# Task objective:
Output exactly the lines below, starting with the line that has "Name | Type | Description | Notes" and going on through the line that has "[[Back to Model", both included, and no other lines.

# Dataset records:
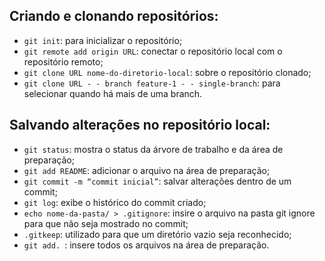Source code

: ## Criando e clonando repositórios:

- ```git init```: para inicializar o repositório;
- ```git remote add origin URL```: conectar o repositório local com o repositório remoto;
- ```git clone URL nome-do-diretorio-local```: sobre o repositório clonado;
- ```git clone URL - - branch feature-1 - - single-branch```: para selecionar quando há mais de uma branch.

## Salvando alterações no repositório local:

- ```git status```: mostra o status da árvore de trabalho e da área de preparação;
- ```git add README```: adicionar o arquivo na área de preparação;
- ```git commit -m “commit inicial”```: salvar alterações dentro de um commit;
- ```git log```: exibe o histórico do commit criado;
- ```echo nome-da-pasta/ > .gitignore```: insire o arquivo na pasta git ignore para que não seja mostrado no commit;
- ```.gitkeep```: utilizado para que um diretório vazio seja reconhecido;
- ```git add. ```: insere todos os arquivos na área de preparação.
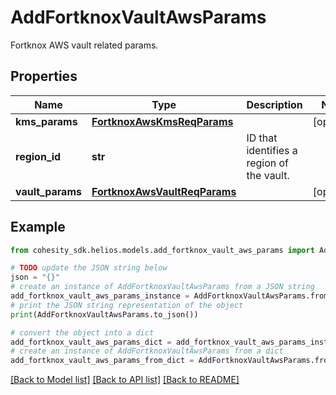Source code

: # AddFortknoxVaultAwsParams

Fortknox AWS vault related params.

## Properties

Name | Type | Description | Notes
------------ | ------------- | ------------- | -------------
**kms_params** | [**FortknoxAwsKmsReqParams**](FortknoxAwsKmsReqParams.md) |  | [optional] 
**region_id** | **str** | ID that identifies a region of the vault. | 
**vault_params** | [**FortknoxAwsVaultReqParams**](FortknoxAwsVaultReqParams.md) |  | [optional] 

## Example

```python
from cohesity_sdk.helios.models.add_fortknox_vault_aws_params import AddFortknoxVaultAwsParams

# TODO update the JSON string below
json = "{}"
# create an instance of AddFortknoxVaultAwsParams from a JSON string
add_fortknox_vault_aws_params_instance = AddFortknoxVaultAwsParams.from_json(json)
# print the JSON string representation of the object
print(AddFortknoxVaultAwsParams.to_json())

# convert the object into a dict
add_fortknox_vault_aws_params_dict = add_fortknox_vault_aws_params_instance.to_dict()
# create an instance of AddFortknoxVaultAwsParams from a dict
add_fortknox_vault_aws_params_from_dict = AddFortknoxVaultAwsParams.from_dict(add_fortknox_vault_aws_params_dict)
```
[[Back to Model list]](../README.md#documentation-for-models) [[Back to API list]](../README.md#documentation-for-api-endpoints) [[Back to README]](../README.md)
* * *
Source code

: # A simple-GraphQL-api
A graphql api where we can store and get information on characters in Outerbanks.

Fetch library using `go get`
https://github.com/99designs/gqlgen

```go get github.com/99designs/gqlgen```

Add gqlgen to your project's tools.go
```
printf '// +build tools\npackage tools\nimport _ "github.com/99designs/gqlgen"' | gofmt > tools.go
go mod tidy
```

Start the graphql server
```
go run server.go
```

# Response area:
Name | Type | Description | Notes
------------ | ------------- | ------------- | -------------
**kms_params** | [**FortknoxAwsKmsReqParams**](FortknoxAwsKmsReqParams.md) |  | [optional] 
**region_id** | **str** | ID that identifies a region of the vault. | 
**vault_params** | [**FortknoxAwsVaultReqParams**](FortknoxAwsVaultReqParams.md) |  | [optional] 

## Example

```python
from cohesity_sdk.helios.models.add_fortknox_vault_aws_params import AddFortknoxVaultAwsParams

# TODO update the JSON string below
json = "{}"
# create an instance of AddFortknoxVaultAwsParams from a JSON string
add_fortknox_vault_aws_params_instance = AddFortknoxVaultAwsParams.from_json(json)
# print the JSON string representation of the object
print(AddFortknoxVaultAwsParams.to_json())

# convert the object into a dict
add_fortknox_vault_aws_params_dict = add_fortknox_vault_aws_params_instance.to_dict()
# create an instance of AddFortknoxVaultAwsParams from a dict
add_fortknox_vault_aws_params_from_dict = AddFortknoxVaultAwsParams.from_dict(add_fortknox_vault_aws_params_dict)
```
[[Back to Model list]](../README.md#documentation-for-models) [[Back to API list]](../README.md#documentation-for-api-endpoints) [[Back to README]](../README.md)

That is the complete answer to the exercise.